As students learn the mechanics of reading, writing, and mathematics, they are acquiring what are called academic skills, and when they are taught new information in a specific subject area and memorize facts, they are increasing their academic knowledge base. This ”square”, or convergent style of instruction is the one traditionally associated with schooling. As important as this type of teaching and learning is, it is insufficient because it does not, by itself, foster students’ evolving ability to ponder, formulate questions, hypothesize, solve problems or to think conceptually.

“To instruct someone...is not a matter of getting him to commit results to mind. Rather, it is to teach him to participate in the process that makes possible the establishment of knowledge. We teach a subject not to produce little living libraries on that subject, but rather to get a student...to take part in the process of knowledge-getting. Knowing is a process not a product.”
- Jerome Bruner

“Circle” and “triangle” experiences, engage children in a process of inquiry. They provide opportunity to fashion information meaningfully, rather than just memorize it, and they naturally require the application of emerging skills, including those from the square level, in the context of important rather than solely rote work. Circle and triangle stages encourage divergent thinking. They activate children’s natural curiosity and enable them to develop questions, seek their own answers, and they tend to result in the most sustained interest and satisfaction. Here is where children gain confidence in their ability to generate knowledge. As clay is not a sculpture until the artist acts upon it, humans must construct meaning from what they learn in order to contour their understanding. The triangle and circle levels foster this experience.

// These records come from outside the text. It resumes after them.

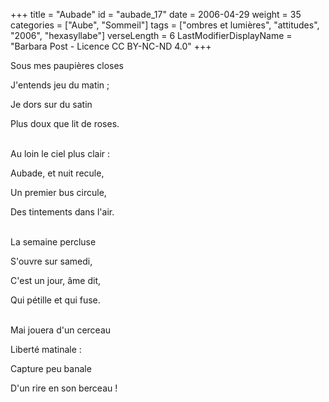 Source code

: +++
title = "Aubade"
id = "aubade_17"
date = 2006-04-29
weight = 35
categories = ["Aube", "Sommeil"]
tags = ["ombres et lumières", "attitudes", "2006", "hexasyllabe"]
verseLength = 6
LastModifierDisplayName = "Barbara Post - Licence CC BY-NC-ND 4.0"
+++

Sous mes paupières closes

J'entends jeu du matin ;

Je dors sur du satin

Plus doux que lit de roses.

 \
Au loin le ciel plus clair :

Aubade, et nuit recule,

Un premier bus circule,

Des tintements dans l'air.

 \
La semaine percluse

S'ouvre sur samedi,

C'est un jour, âme dit,

Qui pétille et qui fuse.

 \
Mai jouera d'un cerceau

Liberté matinale :

Capture peu banale

D'un rire en son berceau !
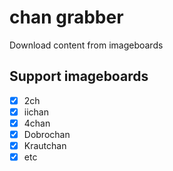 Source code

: # chan grabber
Download content from imageboards

Support imageboards
-------------------
- [x] 2ch
- [x] iichan
- [x] 4chan
- [x] Dobrochan
- [x] Krautchan
- [x] etc
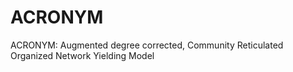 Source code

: # ACRONYM
ACRONYM: Augmented degree corrected, Community Reticulated Organized Network Yielding Model
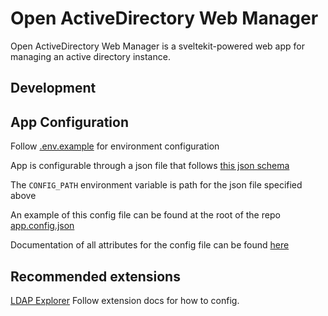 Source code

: # Open ActiveDirectory Web Manager

Open ActiveDirectory Web Manager is a sveltekit-powered web app for managing an active directory instance.

## Development

## App Configuration

Follow [.env.example](.env.example) for environment configuration

App is configurable through a json file that follows [this json schema](https://carlos-err406.github.io/active-directory-web-manager/schemas/index.schema.json)

The `CONFIG_PATH` environment variable is path for the json file specified above

An example of this config file can be found at the root of the repo [app.config.json](app.config.json)

Documentation of all attributes for the config file can be found [here](https://carlos-err406.github.io/active-directory-web-manager)

## Recommended extensions

[LDAP Explorer](https://marketplace.visualstudio.com/items?itemName=fengtan.ldap-explorer)
Follow extension docs for how to config.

“When a room is dominated by predigested materials, the message
is implicit: others have done the thinking, you memorize.”
–Francis Hawkins

The function of the “square” level is to formalize a lesson, give facts, or confirm hunches. Here, teachers direct the study process with curricular goals in mind. Activities are convergent and their design is intentional. Their purpose is to advance students’ learning along established scope and sequences and to stockpile information from authoritative sources. It is an effiicient way to deliver large amounts of information and to integrate experience through the lens of facts and theories, in other words, to sum-up findings from the triangle and circle levels. For students in the early grades, the square level has greatest value if it is a posteriori, that is, combined with, or deriving from, observations or experiences at the circle and triangle levels. Unless learning is meaningful to young children, unless it is proceeds from what they already understand about the world and what interests them, and unless it is useful, it will not be retained in any significant way.

Circle, square, and triangle levels may occur in any sequence or operate separately and they may represent either planned or spontaneous interactions. They also apply to all curriculum content areas for each has discovery and mastery aspects. Everything, from art to science and music to math, even recess experiences, has all three levels, as we will demonstrate.

At Sparhawk’s Lower and Middle Schools, the teacher’s job is to prepare and maintain a rich learning environment and to observe at each level and then decide on interactions that optimize individual learning at all levels.

Respect for children and trust in their inherent enthusiasm for learning are the values that shape our educational processes and objectives. Our purpose is to cultivate independent thinking, protect children's natural joy and ease in learning, and to preserve their sense of creativity, curiosity, and self-esteem. For children in Sparhawk's resource-rich and emotionally supportive environment, academic, intellectual, physical, and emotional growths are inevitable.

At Sparhawk we are dedicated to maintaining the small class sizes that ensure the continued quality of curriculum that each student receives. With an average 9:1 student to teacher ratio, each child benefits greatly from the individualized attention from their teachers.